(Rendered images with source text)
■ ■ ■ ■ ■

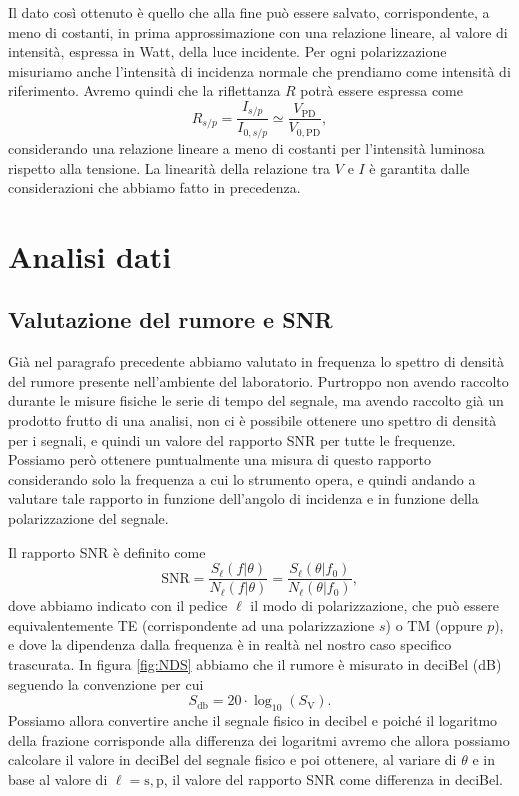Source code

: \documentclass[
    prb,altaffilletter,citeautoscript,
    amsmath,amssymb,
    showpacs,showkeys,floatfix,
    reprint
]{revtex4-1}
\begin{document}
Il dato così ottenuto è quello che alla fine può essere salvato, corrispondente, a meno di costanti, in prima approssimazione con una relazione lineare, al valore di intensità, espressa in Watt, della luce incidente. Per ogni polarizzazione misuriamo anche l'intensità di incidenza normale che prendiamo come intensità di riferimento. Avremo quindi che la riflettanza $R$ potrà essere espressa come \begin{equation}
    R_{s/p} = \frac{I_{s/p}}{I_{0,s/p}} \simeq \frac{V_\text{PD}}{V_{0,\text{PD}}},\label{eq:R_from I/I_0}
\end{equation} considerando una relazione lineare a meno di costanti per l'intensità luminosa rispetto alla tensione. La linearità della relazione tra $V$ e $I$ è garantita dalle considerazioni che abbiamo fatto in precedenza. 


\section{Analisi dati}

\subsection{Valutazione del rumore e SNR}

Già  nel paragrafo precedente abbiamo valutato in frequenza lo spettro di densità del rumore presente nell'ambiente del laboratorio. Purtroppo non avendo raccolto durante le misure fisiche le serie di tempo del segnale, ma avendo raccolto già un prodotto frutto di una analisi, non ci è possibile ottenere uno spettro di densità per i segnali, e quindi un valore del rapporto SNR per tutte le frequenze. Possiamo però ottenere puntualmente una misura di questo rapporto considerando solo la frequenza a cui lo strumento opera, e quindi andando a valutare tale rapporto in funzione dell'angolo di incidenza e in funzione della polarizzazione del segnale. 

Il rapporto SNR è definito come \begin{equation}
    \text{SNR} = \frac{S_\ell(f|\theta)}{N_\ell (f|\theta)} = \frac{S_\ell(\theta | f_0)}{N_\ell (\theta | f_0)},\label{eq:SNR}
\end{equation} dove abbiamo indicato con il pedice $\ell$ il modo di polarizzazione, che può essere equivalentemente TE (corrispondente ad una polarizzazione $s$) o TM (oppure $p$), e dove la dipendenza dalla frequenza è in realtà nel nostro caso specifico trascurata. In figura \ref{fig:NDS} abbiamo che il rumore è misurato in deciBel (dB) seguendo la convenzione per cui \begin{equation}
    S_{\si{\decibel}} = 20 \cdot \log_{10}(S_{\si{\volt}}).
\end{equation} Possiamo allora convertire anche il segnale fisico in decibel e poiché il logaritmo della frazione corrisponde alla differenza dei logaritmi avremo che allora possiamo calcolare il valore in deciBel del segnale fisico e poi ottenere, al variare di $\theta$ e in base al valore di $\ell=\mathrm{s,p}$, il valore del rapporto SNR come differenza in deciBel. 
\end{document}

■ ■ ■ ■ ■

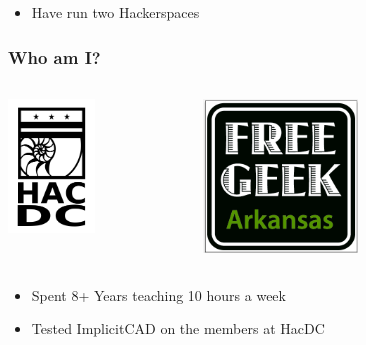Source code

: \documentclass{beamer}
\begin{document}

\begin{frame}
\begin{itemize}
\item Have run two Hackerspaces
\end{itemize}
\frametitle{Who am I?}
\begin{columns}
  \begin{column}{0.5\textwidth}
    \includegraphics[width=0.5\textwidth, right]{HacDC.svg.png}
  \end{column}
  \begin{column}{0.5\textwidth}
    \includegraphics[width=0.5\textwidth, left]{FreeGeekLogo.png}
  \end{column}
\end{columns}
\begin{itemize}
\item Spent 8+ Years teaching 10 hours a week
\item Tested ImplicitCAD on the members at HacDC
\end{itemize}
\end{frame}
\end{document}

■ ■ ■ ■ ■

* _Task item_: Tally the lines above that include "essere", and reply with only the tally.

* _Answer space_: 2